On Wednesday, the benchmark 10-year U.S. Treasury hit an all-time low when its yield dropped to 1.642% early in the trading day. This come from increased worries over Europe’s sovereign-debt crisis. Global investors have been sinking their money into safer assets, leading the 10-year yield to drop below 1.672%;  this was its previous low last seen in February 1946 but it briefly hit that level in September 2011.

Joining the 10-year in new lows, was the seven-year yield,  hit a record-low of 1.099%.

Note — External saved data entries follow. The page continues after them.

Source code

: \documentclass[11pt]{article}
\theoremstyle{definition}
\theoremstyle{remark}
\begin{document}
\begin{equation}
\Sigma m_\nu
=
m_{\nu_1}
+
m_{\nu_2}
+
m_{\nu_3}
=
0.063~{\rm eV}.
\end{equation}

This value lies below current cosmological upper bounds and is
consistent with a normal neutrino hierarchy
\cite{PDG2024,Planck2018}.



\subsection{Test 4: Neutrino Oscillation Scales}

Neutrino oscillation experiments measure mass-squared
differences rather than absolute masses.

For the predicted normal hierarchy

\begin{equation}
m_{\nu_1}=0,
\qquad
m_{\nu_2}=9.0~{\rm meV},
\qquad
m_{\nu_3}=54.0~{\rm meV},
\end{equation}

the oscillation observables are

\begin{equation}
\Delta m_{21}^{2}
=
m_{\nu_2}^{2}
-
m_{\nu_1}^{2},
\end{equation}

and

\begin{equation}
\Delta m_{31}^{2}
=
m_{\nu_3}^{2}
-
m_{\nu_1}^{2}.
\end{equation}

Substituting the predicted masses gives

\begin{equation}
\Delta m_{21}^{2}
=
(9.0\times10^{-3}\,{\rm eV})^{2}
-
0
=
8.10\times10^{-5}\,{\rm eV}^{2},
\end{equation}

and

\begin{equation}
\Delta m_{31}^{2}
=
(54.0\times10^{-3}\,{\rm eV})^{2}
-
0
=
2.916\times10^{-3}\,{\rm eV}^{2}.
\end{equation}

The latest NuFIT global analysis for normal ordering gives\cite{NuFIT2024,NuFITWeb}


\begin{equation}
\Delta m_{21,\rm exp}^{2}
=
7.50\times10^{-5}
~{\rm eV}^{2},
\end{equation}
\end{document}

Why the drain on the yields? The continuing worries over Europe are still bringing them down. Since early May, investors’ concerns about the future of Greece in the euro zone have been driving them into safe Treasurys, which has seen gained yields close to record-low levels. Adding fuel to the fire is the current situation in Spain. The concerns about its capability to support the banking system are wearing investors down.

Other actions is Wednesday’s marketplace haven’t helped matters. The euro depreciated 0.7 percent to $1.2411. Italian bond yields on 10-year bonds rose 15 basis points while the rate on Spain’s 10-years jumped to a euro-era record as compared to German bunds, reported Bloomberg.

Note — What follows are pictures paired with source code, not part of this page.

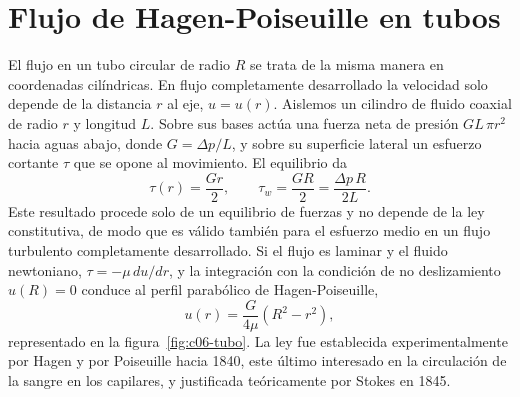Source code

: \documentclass[10pt,openany]{book}
\begin{document}
\section{Flujo de Hagen-Poiseuille en tubos}

El flujo en un tubo circular de radio \(R\) se trata de la misma manera en coordenadas cilíndricas. En flujo completamente desarrollado la velocidad solo depende de la distancia \(r\) al eje, \(u = u(r)\). Aislemos un cilindro de fluido coaxial de radio \(r\) y longitud \(L\). Sobre sus bases actúa una fuerza neta de presión \(G L\,\pi r^{2}\) hacia aguas abajo, donde \(G = \Delta p/L\), y sobre su superficie lateral un esfuerzo cortante \(\tau\) que se opone al movimiento. El equilibrio da
\begin{equation}
\tau(r) = \frac{G r}{2}, \qquad \tau_w = \frac{G R}{2} = \frac{\Delta p\,R}{2L}. \label{eq:c06-tau}
\end{equation}
Este resultado procede solo de un equilibrio de fuerzas y no depende de la ley constitutiva, de modo que es válido también para el esfuerzo medio en un flujo turbulento completamente desarrollado. Si el flujo es laminar y el fluido newtoniano, \(\tau = -\mu\,du/dr\), y la integración con la condición de no deslizamiento \(u(R) = 0\) conduce al perfil parabólico de Hagen-Poiseuille,
\begin{equation}
u(r) = \frac{G}{4\mu}\left(R^{2} - r^{2}\right), \label{eq:c06-perfil-tubo}
\end{equation}
representado en la figura~\ref{fig:c06-tubo}. La ley fue establecida experimentalmente por Hagen y por Poiseuille hacia 1840, este último interesado en la circulación de la sangre en los capilares, y justificada teóricamente por Stokes en 1845.
\end{document}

In addition, the S&P GSCI gauge of raw materials dropped 1.6 percent; this is its lowest point October. Oil dropped below $89 a barrel.

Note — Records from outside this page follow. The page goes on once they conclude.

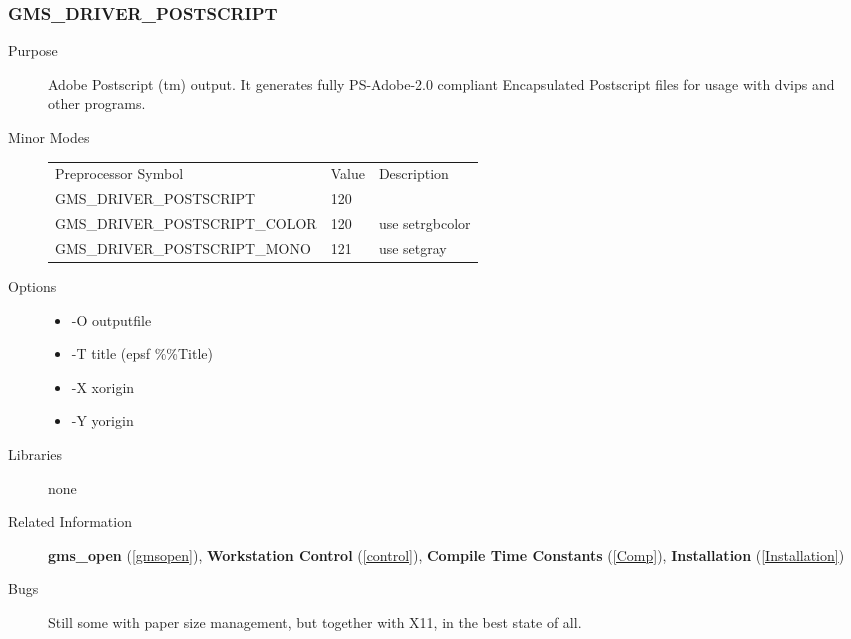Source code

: \subsubsection{GMS\_DRIVER\_POSTSCRIPT\label{ps}}
\begin{description}
\item[Purpose]\mbox{}


Adobe Postscript (tm) output.
It generates fully PS-Adobe-2.0 compliant Encapsulated Postscript 
files for usage with dvips and other programs.
\item[Minor Modes]\mbox{}


\begin{center}
\begin{tabular}{lll}\hline
Preprocessor Symbol & Value& Description\\ 
GMS\_DRIVER\_POSTSCRIPT &  120& \\ 
GMS\_DRIVER\_POSTSCRIPT\_COLOR &  120& use setrgbcolor \\ 
GMS\_DRIVER\_POSTSCRIPT\_MONO &  121& use setgray\\ 
\hline\end{tabular}
\end{center}

\item[Options]\mbox{}


\begin{itemize}
\item  -O outputfile
\item  -T title (epsf \%\%Title)
\item  -X xorigin   
\item  -Y yorigin 
\end{itemize}

\item[Libraries]\mbox{}


none
\item[Related Information]\mbox{}


{\bf gms\_open} (\ref{gmsopen}), 
{\bf Workstation Control} (\ref{control}), 
{\bf Compile Time Constants} (\ref{Comp}), 
{\bf Installation} (\ref{Installation}) 
\item[Bugs]\mbox{}


Still some with paper size management, but together with X11, 
in the best state of all.
\end{description}



\newpage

Combined, were all these factors the nails in the coffin for the new lows?

With the new lows, it’s a whole new world for the benchmark 10-year Treasurys and the marketplace. Recently, the note had a 1.644% yield.

David Coard, head of fixed-income sales and trading at The Williams Capital Group said to The Wall Street Journal, “This is fear, and how can you determine how much further you can go when it’s an emotion-driven market?”

Good question and many have 1.5 percent as the target. Another benchmark is the 35bps spread for the 10-year German bund yields. While they recently have yielded 1.28%, it’s possible that the 10-year US yields could find some security around the 1.6% mark.

Unless America faces a lost decade similar to Japan, investors buying ten year treasuries will almost certainly lose money on an after tax basis. However as we have pointed out, the Federal Reserve can control treasury yields and shorting them is a dangerous game.